— Task directions —
Each line of the data below goes into the copy exactly; pictures do not.

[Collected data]
------------------------------------
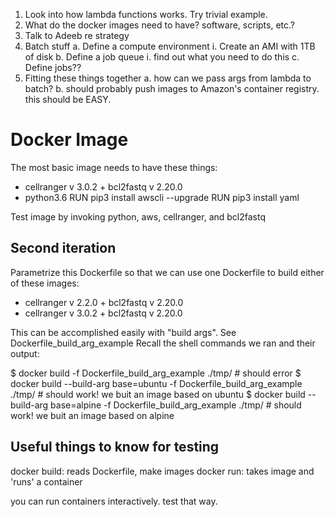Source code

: 1. Look into how lambda functions works. Try trivial example.
2. What do the docker images need to have? software, scripts, etc.?
3. Talk to Adeeb re strategy
4. Batch stuff
	a. Define a compute environment
		i. Create an AMI with 1TB of disk
	b. Define a job queue
		i. find out what you need to do this
	c. Define jobs??
5. Fitting these things together
	a. how can we pass args from lambda to batch?
	b. should probably push images to Amazon's container registry. this should be EASY.

# Docker Image

The most basic image needs to have these things:
- cellranger v 3.0.2 + bcl2fastq v 2.20.0
- python3.6
	RUN pip3 install awscli --upgrade
	RUN pip3 install yaml

Test image by invoking python, aws, cellranger, and bcl2fastq

## Second iteration

Parametrize this Dockerfile so that we can use one Dockerfile to build either of these images:
- cellranger v 2.2.0 + bcl2fastq v 2.20.0
- cellranger v 3.0.2 + bcl2fastq v 2.20.0

This can be accomplished easily with "build args". 
See Dockerfile_build_arg_example
Recall the shell commands we ran and their output:

$ docker build -f Dockerfile_build_arg_example ./tmp/ # should error
$ docker build --build-arg base=ubuntu -f Dockerfile_build_arg_example ./tmp/ # should work! we buit an image based on ubuntu
$ docker build --build-arg base=alpine -f Dockerfile_build_arg_example ./tmp/ # should work! we buit an image based on alpine

## Useful things to know for testing

docker build: reads Dockerfile, make images
docker run: takes image and 'runs' a container

you can run containers interactively. test that way.
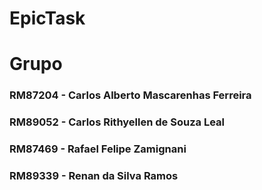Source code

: # EpicTask
# Grupo
### RM87204 - Carlos Alberto Mascarenhas Ferreira
### RM89052 - Carlos Rithyellen de Souza Leal
### RM87469 - Rafael Felipe Zamignani
### RM89339 - Renan da Silva Ramos
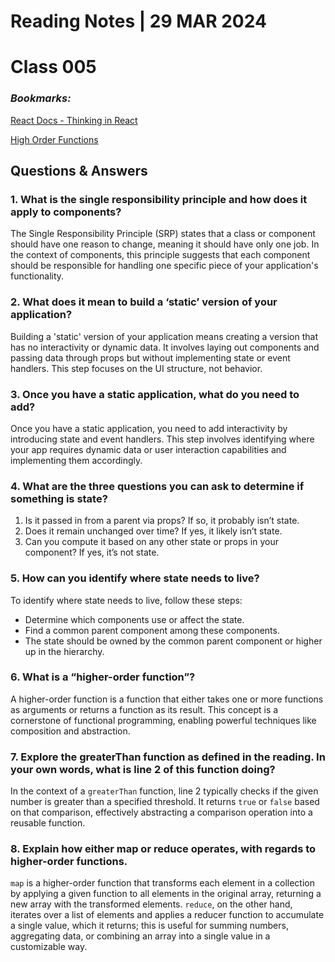 # **Reading Notes | 29 MAR 2024**

# Class 005

### *Bookmarks:*
[React Docs - Thinking in React](https://reactjs.org/docs/thinking-in-react.html)  

[High Order Functions](https://eloquentjavascript.net/05_higher_order.html#h_xxCc98lOBK)
## **Questions & Answers**  

### 1. What is the single responsibility principle and how does it apply to components?
The Single Responsibility Principle (SRP) states that a class or component should have one reason to change, meaning it should have only one job. In the context of components, this principle suggests that each component should be responsible for handling one specific piece of your application's functionality.

### 2. What does it mean to build a ‘static’ version of your application?
Building a 'static' version of your application means creating a version that has no interactivity or dynamic data. It involves laying out components and passing data through props but without implementing state or event handlers. This step focuses on the UI structure, not behavior.

### 3. Once you have a static application, what do you need to add?
Once you have a static application, you need to add interactivity by introducing state and event handlers. This step involves identifying where your app requires dynamic data or user interaction capabilities and implementing them accordingly.

### 4. What are the three questions you can ask to determine if something is state?
1. Is it passed in from a parent via props? If so, it probably isn’t state.
2. Does it remain unchanged over time? If yes, it likely isn’t state.
3. Can you compute it based on any other state or props in your component? If yes, it’s not state.

### 5. How can you identify where state needs to live?
To identify where state needs to live, follow these steps:
- Determine which components use or affect the state.
- Find a common parent component among these components.
- The state should be owned by the common parent component or higher up in the hierarchy.

### 6. What is a “higher-order function”?
A higher-order function is a function that either takes one or more functions as arguments or returns a function as its result. This concept is a cornerstone of functional programming, enabling powerful techniques like composition and abstraction.

### 7. Explore the greaterThan function as defined in the reading. In your own words, what is line 2 of this function doing?
In the context of a `greaterThan` function, line 2 typically checks if the given number is greater than a specified threshold. It returns `true` or `false` based on that comparison, effectively abstracting a comparison operation into a reusable function.

### 8. Explain how either map or reduce operates, with regards to higher-order functions.
`map` is a higher-order function that transforms each element in a collection by applying a given function to all elements in the original array, returning a new array with the transformed elements. `reduce`, on the other hand, iterates over a list of elements and applies a reducer function to accumulate a single value, which it returns; this is useful for summing numbers, aggregating data, or combining an array into a single value in a customizable way.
------------------------------------
— Result below —
Source code

: 1. Look into how lambda functions works. Try trivial example.
2. What do the docker images need to have? software, scripts, etc.?
3. Talk to Adeeb re strategy
4. Batch stuff
	a. Define a compute environment
		i. Create an AMI with 1TB of disk
	b. Define a job queue
		i. find out what you need to do this
	c. Define jobs??
5. Fitting these things together
	a. how can we pass args from lambda to batch?
	b. should probably push images to Amazon's container registry. this should be EASY.

# Docker Image

The most basic image needs to have these things:
- cellranger v 3.0.2 + bcl2fastq v 2.20.0
- python3.6
	RUN pip3 install awscli --upgrade
	RUN pip3 install yaml

Test image by invoking python, aws, cellranger, and bcl2fastq

## Second iteration

Parametrize this Dockerfile so that we can use one Dockerfile to build either of these images:
- cellranger v 2.2.0 + bcl2fastq v 2.20.0
- cellranger v 3.0.2 + bcl2fastq v 2.20.0

This can be accomplished easily with "build args". 
See Dockerfile_build_arg_example
Recall the shell commands we ran and their output:

$ docker build -f Dockerfile_build_arg_example ./tmp/ # should error
$ docker build --build-arg base=ubuntu -f Dockerfile_build_arg_example ./tmp/ # should work! we buit an image based on ubuntu
$ docker build --build-arg base=alpine -f Dockerfile_build_arg_example ./tmp/ # should work! we buit an image based on alpine

## Useful things to know for testing

docker build: reads Dockerfile, make images
docker run: takes image and 'runs' a container

you can run containers interactively. test that way.
Source code

: # EpicTask
# Grupo
### RM87204 - Carlos Alberto Mascarenhas Ferreira
### RM89052 - Carlos Rithyellen de Souza Leal
### RM87469 - Rafael Felipe Zamignani
### RM89339 - Renan da Silva Ramos
 # **Reading Notes | 29 MAR 2024**

# Class 005

### *Bookmarks:*
[React Docs - Thinking in React](https://reactjs.org/docs/thinking-in-react.html)  

[High Order Functions](https://eloquentjavascript.net/05_higher_order.html#h_xxCc98lOBK)
## **Questions & Answers**  

### 1. What is the single responsibility principle and how does it apply to components?
The Single Responsibility Principle (SRP) states that a class or component should have one reason to change, meaning it should have only one job. In the context of components, this principle suggests that each component should be responsible for handling one specific piece of your application's functionality.

### 2. What does it mean to build a ‘static’ version of your application?
Building a 'static' version of your application means creating a version that has no interactivity or dynamic data. It involves laying out components and passing data through props but without implementing state or event handlers. This step focuses on the UI structure, not behavior.

### 3. Once you have a static application, what do you need to add?
Once you have a static application, you need to add interactivity by introducing state and event handlers. This step involves identifying where your app requires dynamic data or user interaction capabilities and implementing them accordingly.

### 4. What are the three questions you can ask to determine if something is state?
1. Is it passed in from a parent via props? If so, it probably isn’t state.
2. Does it remain unchanged over time? If yes, it likely isn’t state.
3. Can you compute it based on any other state or props in your component? If yes, it’s not state.

### 5. How can you identify where state needs to live?
To identify where state needs to live, follow these steps:
- Determine which components use or affect the state.
- Find a common parent component among these components.
- The state should be owned by the common parent component or higher up in the hierarchy.

### 6. What is a “higher-order function”?
A higher-order function is a function that either takes one or more functions as arguments or returns a function as its result. This concept is a cornerstone of functional programming, enabling powerful techniques like composition and abstraction.

### 7. Explore the greaterThan function as defined in the reading. In your own words, what is line 2 of this function doing?
In the context of a `greaterThan` function, line 2 typically checks if the given number is greater than a specified threshold. It returns `true` or `false` based on that comparison, effectively abstracting a comparison operation into a reusable function.

### 8. Explain how either map or reduce operates, with regards to higher-order functions.
`map` is a higher-order function that transforms each element in a collection by applying a given function to all elements in the original array, returning a new array with the transformed elements. `reduce`, on the other hand, iterates over a list of elements and applies a reducer function to accumulate a single value, which it returns; this is useful for summing numbers, aggregating data, or combining an array into a single value in a customizable way.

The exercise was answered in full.